No final do período, um estado bem diferente emergiu: Bizâncio medieval, uma sociedade primordialmente agrária e dominada pelos militares ocupados por uma longa disputa com os novos inimigos muçulmanos do Califado. Porém, este novo estado era também muito mais homogêneo e estava agora reduzido às regiões centrais falantes do grego e fervorosamente calcedonianas, o que permitiu que o império sobrevivesse à tempestade e entrasse num período de estabilidade sob a dinastia isáurica.
Epidemias
Durante os séculos VI e VII, o império foi atingido por uma série de epidemias, que foram devastadoras para a população e contribuíram para um declínio econômico significativo e e para o enfraquecimento do império. Sob Tibério II, o excedente do tesouro que havia sido acumulado desde Justino II foi gasto com sua magnanimidade e campanhas, o que forçou Maurício a adotar medidas fiscais estritas e cortes nos pagamentos do exército, ocasionando vários motins. O último deles, em 602, causou o assassinato de Maurício pelo oficial trácio Focas (602–610). Depois do assassinato de Maurício, Cosroes II (rei sassânida da Pérsia) usou este pretexto para recomeçar as hostilidades com o Império Bizantino.
Focas, um governante impopular invariavelmente descrito em fontes bizantinas como um "tirano", foi alvo de conspirações lideradas pelo senado. Acabou sendo deposto em 610 por Heráclio, que rumou para Constantinopla de Cartago com um ícone posto na proa de seu navio.
Guerra Bizantino-sassânida
A guerra bizantino-sassânida de 602-628 foi a última e mais devastadora de uma série de guerras travadas entre o Império Bizantino e o Império Sassânida. A guerra anterior entre estas potência havia terminado em 591 após o imperador Maurício I ajudar o rei sassânida Cosroes II a recuperar seu trono. Em 602 Maurício foi assassinado por seu rival político Focas, e Cosroes, como consequência, declarou guerra, aparentemente para vingar a sua morte. Isto tornou-se um conflito de décadas, o mais logo da série, e foi travado em todo o Oriente Médio e Europa Oriental: no Egito, Levante, Mesopotâmia, Cáucaso, Anatólia, e mesmo diante das próprias muralhas de Constantinopla.

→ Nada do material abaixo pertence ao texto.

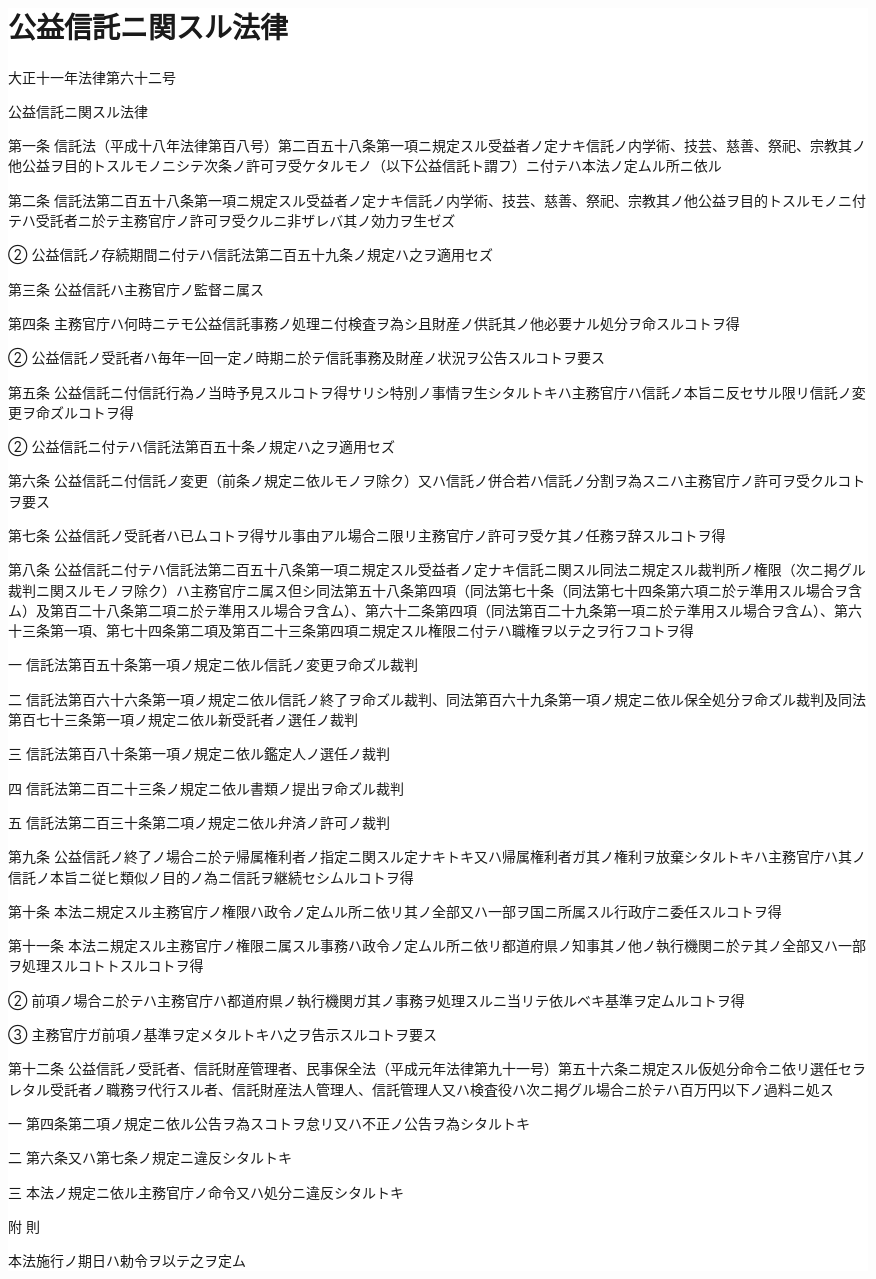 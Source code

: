 # 公益信託ニ関スル法律

大正十一年法律第六十二号

公益信託ニ関スル法律

第一条 信託法（平成十八年法律第百八号）第二百五十八条第一項ニ規定スル受益者ノ定ナキ信託ノ内学術、技芸、慈善、祭祀、宗教其ノ他公益ヲ目的トスルモノニシテ次条ノ許可ヲ受ケタルモノ（以下公益信託ト謂フ）ニ付テハ本法ノ定ムル所ニ依ル

第二条 信託法第二百五十八条第一項ニ規定スル受益者ノ定ナキ信託ノ内学術、技芸、慈善、祭祀、宗教其ノ他公益ヲ目的トスルモノニ付テハ受託者ニ於テ主務官庁ノ許可ヲ受クルニ非ザレバ其ノ効力ヲ生ゼズ

② 公益信託ノ存続期間ニ付テハ信託法第二百五十九条ノ規定ハ之ヲ適用セズ

第三条 公益信託ハ主務官庁ノ監督ニ属ス

第四条 主務官庁ハ何時ニテモ公益信託事務ノ処理ニ付検査ヲ為シ且財産ノ供託其ノ他必要ナル処分ヲ命スルコトヲ得

② 公益信託ノ受託者ハ毎年一回一定ノ時期ニ於テ信託事務及財産ノ状況ヲ公告スルコトヲ要ス

第五条 公益信託ニ付信託行為ノ当時予見スルコトヲ得サリシ特別ノ事情ヲ生シタルトキハ主務官庁ハ信託ノ本旨ニ反セサル限リ信託ノ変更ヲ命ズルコトヲ得

② 公益信託ニ付テハ信託法第百五十条ノ規定ハ之ヲ適用セズ

第六条 公益信託ニ付信託ノ変更（前条ノ規定ニ依ルモノヲ除ク）又ハ信託ノ併合若ハ信託ノ分割ヲ為スニハ主務官庁ノ許可ヲ受クルコトヲ要ス

第七条 公益信託ノ受託者ハ已ムコトヲ得サル事由アル場合ニ限リ主務官庁ノ許可ヲ受ケ其ノ任務ヲ辞スルコトヲ得

第八条 公益信託ニ付テハ信託法第二百五十八条第一項ニ規定スル受益者ノ定ナキ信託ニ関スル同法ニ規定スル裁判所ノ権限（次ニ掲グル裁判ニ関スルモノヲ除ク）ハ主務官庁ニ属ス但シ同法第五十八条第四項（同法第七十条（同法第七十四条第六項ニ於テ準用スル場合ヲ含ム）及第百二十八条第二項ニ於テ準用スル場合ヲ含ム）、第六十二条第四項（同法第百二十九条第一項ニ於テ準用スル場合ヲ含ム）、第六十三条第一項、第七十四条第二項及第百二十三条第四項ニ規定スル権限ニ付テハ職権ヲ以テ之ヲ行フコトヲ得

一 信託法第百五十条第一項ノ規定ニ依ル信託ノ変更ヲ命ズル裁判

二 信託法第百六十六条第一項ノ規定ニ依ル信託ノ終了ヲ命ズル裁判、同法第百六十九条第一項ノ規定ニ依ル保全処分ヲ命ズル裁判及同法第百七十三条第一項ノ規定ニ依ル新受託者ノ選任ノ裁判

三 信託法第百八十条第一項ノ規定ニ依ル鑑定人ノ選任ノ裁判

四 信託法第二百二十三条ノ規定ニ依ル書類ノ提出ヲ命ズル裁判

五 信託法第二百三十条第二項ノ規定ニ依ル弁済ノ許可ノ裁判

第九条 公益信託ノ終了ノ場合ニ於テ帰属権利者ノ指定ニ関スル定ナキトキ又ハ帰属権利者ガ其ノ権利ヲ放棄シタルトキハ主務官庁ハ其ノ信託ノ本旨ニ従ヒ類似ノ目的ノ為ニ信託ヲ継続セシムルコトヲ得

第十条 本法ニ規定スル主務官庁ノ権限ハ政令ノ定ムル所ニ依リ其ノ全部又ハ一部ヲ国ニ所属スル行政庁ニ委任スルコトヲ得

第十一条 本法ニ規定スル主務官庁ノ権限ニ属スル事務ハ政令ノ定ムル所ニ依リ都道府県ノ知事其ノ他ノ執行機関ニ於テ其ノ全部又ハ一部ヲ処理スルコトトスルコトヲ得

② 前項ノ場合ニ於テハ主務官庁ハ都道府県ノ執行機関ガ其ノ事務ヲ処理スルニ当リテ依ルベキ基準ヲ定ムルコトヲ得

③ 主務官庁ガ前項ノ基準ヲ定メタルトキハ之ヲ告示スルコトヲ要ス

第十二条 公益信託ノ受託者、信託財産管理者、民事保全法（平成元年法律第九十一号）第五十六条ニ規定スル仮処分命令ニ依リ選任セラレタル受託者ノ職務ヲ代行スル者、信託財産法人管理人、信託管理人又ハ検査役ハ次ニ掲グル場合ニ於テハ百万円以下ノ過料ニ処ス

一 第四条第二項ノ規定ニ依ル公告ヲ為スコトヲ怠リ又ハ不正ノ公告ヲ為シタルトキ

二 第六条又ハ第七条ノ規定ニ違反シタルトキ

三 本法ノ規定ニ依ル主務官庁ノ命令又ハ処分ニ違反シタルトキ

附 則

本法施行ノ期日ハ勅令ヲ以テ之ヲ定ム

Enquanto os persas mostraram largamente sucesso durante o primeiro estágio da guerra, de 602 a 622, conquistando muito do Levante, Egito e partes da Anatólia, a ascensão do imperador Heráclio em 610 levou, apesar dos contratempos iniciais, a derrota persa. A campanha de Heráclio em territórios persas entre 622 e 626 forçou-os a manter-se na defensiva permitindo que suas forças recuperassem o momentum. Aliados com os avaros, os persas fizeram uma tentativa final de tomar Constantinopla em 626, mas foram derrotados. Em 627 Heráclio invadiu o coração de seu território o que os levou a pedir paz.

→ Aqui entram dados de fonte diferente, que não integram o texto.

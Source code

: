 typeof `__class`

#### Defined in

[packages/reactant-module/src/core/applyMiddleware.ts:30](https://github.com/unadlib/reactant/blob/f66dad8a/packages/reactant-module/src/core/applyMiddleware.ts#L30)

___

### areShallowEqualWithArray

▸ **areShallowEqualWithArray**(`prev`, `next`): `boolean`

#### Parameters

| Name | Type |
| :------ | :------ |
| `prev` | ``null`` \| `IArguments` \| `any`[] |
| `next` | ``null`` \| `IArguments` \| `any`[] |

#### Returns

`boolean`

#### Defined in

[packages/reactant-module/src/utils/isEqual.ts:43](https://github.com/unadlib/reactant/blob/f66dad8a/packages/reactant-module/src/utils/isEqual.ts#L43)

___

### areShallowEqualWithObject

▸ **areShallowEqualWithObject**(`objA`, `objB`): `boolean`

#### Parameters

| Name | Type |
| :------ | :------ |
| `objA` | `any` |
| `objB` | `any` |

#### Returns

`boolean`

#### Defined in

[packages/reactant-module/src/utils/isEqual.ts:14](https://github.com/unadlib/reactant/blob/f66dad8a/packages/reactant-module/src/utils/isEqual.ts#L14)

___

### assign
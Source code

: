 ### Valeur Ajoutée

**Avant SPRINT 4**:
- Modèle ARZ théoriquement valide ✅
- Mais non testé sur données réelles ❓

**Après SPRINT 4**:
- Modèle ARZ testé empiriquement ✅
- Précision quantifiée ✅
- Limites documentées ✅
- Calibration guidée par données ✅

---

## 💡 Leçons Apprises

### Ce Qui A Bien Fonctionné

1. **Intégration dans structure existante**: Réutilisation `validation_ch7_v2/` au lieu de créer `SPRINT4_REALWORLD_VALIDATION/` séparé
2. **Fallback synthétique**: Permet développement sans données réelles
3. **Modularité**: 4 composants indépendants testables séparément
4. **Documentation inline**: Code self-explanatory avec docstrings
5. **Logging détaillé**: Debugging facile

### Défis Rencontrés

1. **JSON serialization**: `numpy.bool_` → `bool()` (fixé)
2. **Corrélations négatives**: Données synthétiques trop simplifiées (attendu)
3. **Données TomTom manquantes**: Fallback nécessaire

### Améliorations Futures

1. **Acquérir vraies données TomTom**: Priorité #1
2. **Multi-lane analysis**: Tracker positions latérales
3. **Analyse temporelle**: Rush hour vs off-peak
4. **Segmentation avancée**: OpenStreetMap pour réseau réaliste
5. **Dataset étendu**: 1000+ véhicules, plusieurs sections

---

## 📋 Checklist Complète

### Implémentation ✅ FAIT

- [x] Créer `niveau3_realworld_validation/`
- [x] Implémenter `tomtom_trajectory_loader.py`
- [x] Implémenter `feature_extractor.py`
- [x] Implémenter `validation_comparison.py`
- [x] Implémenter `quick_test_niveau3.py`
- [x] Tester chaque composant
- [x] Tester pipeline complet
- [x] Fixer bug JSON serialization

Até o final do conflito ambos os lados tinham esgotado seus recursos humanos e materiais. Consequentemente, eles estavam vulneráveis ao surgimento repentino do Califado Rashidun, cujas forças invadiram ambos os impérios apenas poucos anos após a guerra. As forças muçulmanas rapidamente conquistaram o Império Sassânida por completo e privaram o Império Bizantino de seus territórios no Levante, Cáucaso, Egito e Magrebe. Ao logo dos séculos seguintes, metade do Império Bizantino e o Império Sassânida ficaram sob domínio muçulmano.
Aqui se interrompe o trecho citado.